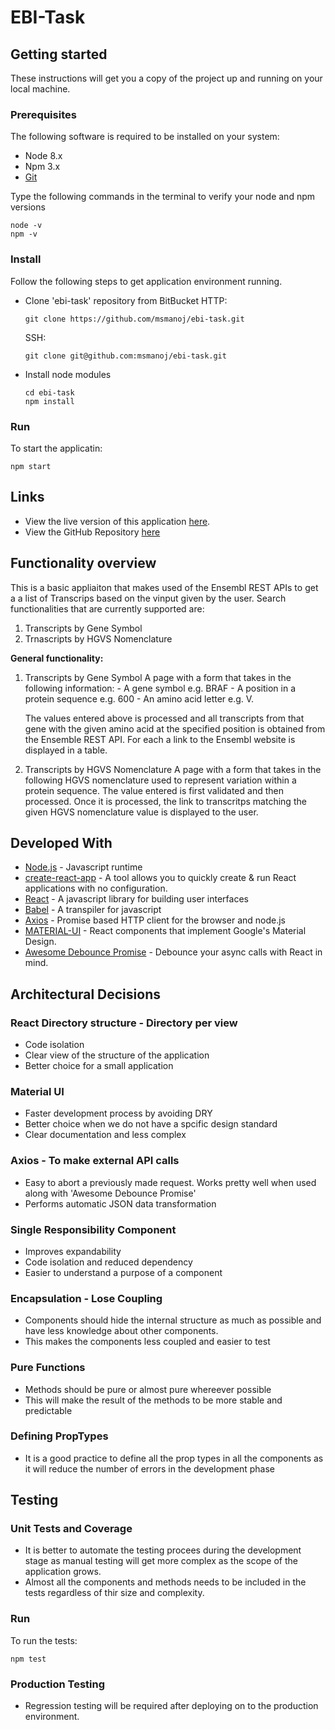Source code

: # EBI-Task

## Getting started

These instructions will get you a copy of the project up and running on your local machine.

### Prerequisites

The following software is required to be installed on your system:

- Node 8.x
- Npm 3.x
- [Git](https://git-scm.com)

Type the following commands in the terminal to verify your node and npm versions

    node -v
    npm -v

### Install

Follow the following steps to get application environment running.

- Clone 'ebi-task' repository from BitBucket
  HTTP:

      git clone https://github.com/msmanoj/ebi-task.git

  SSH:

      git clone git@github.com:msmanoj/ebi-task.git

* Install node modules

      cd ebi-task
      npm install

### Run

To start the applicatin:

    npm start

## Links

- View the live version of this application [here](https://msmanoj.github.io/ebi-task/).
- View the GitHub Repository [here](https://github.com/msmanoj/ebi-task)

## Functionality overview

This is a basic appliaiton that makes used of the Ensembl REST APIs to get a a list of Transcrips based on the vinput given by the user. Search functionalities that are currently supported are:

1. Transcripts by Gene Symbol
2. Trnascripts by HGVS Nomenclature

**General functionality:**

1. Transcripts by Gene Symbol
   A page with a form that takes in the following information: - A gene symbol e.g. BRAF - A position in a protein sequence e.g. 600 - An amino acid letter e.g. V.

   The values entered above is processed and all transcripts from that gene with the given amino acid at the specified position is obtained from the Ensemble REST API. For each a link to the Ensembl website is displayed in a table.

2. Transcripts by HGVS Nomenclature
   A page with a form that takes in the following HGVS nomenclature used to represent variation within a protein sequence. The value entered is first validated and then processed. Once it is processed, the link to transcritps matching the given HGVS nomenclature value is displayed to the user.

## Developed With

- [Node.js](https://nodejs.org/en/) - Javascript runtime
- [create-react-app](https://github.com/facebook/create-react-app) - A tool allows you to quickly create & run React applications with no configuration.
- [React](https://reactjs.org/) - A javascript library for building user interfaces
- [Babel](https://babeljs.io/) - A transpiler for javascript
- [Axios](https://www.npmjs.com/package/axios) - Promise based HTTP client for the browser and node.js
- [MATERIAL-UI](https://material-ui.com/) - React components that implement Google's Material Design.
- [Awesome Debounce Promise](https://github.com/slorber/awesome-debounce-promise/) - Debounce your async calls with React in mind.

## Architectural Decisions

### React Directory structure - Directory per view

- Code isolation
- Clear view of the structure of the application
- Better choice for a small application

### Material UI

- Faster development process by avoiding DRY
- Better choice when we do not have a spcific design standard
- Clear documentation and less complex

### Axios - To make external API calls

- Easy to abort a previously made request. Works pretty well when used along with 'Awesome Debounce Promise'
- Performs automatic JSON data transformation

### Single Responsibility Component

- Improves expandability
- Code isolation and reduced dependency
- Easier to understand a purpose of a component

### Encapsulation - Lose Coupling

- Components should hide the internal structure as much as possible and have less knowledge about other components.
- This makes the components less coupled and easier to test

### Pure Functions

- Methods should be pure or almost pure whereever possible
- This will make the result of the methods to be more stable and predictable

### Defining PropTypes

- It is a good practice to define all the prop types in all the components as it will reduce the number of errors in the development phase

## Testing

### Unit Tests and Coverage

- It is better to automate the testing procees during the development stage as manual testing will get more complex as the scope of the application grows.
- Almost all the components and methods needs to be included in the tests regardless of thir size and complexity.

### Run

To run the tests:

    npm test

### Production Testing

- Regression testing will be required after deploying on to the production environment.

*****

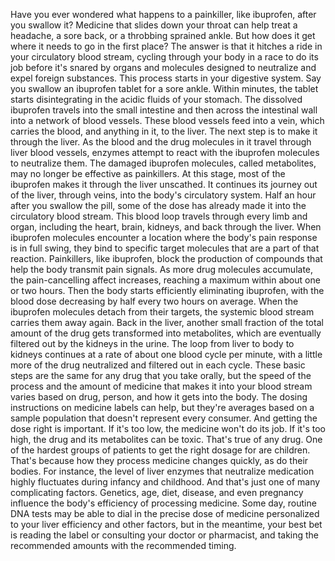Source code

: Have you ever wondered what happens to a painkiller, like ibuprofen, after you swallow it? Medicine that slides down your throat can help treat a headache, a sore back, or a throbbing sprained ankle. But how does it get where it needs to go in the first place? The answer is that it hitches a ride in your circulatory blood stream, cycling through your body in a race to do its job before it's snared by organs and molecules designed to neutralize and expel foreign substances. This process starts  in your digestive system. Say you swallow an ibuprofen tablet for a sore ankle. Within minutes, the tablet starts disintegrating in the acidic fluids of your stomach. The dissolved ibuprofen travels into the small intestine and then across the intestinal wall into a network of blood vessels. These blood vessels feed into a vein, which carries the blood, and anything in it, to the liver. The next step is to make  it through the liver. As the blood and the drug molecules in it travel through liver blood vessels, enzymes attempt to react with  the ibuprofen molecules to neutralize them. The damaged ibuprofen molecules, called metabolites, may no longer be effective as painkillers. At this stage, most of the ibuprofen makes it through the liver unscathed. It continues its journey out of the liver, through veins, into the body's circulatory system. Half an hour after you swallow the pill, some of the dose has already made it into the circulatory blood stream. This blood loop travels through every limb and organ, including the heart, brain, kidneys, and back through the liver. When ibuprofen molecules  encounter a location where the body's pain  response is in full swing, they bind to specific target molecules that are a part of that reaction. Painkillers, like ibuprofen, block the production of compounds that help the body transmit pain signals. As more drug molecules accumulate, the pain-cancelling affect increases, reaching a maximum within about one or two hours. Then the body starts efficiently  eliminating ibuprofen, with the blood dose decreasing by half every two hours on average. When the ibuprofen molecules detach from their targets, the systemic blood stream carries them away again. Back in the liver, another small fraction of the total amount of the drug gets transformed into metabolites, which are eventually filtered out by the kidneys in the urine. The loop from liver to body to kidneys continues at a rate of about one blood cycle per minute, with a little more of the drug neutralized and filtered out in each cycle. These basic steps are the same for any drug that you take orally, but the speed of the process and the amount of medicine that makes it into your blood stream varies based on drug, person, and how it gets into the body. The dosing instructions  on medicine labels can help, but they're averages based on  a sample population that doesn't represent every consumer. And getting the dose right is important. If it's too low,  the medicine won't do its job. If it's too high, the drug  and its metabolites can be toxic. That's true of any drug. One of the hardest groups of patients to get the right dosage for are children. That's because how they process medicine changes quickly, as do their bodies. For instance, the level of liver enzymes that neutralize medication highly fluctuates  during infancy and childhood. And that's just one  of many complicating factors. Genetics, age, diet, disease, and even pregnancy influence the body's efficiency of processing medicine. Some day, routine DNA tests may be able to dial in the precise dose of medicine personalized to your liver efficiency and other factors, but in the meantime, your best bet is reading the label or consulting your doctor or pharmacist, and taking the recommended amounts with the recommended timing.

*****

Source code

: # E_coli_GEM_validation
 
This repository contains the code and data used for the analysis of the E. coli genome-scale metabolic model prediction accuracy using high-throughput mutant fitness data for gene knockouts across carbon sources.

*****

TASK: Keep only the lines of the listing that contain the word "displayed", and copy them.

EXERCISE RESULT:
   The values entered above is processed and all transcripts from that gene with the given amino acid at the specified position is obtained from the Ensemble REST API. For each a link to the Ensembl website is displayed in a table.
   A page with a form that takes in the following HGVS nomenclature used to represent variation within a protein sequence. The value entered is first validated and then processed. Once it is processed, the link to transcritps matching the given HGVS nomenclature value is displayed to the user.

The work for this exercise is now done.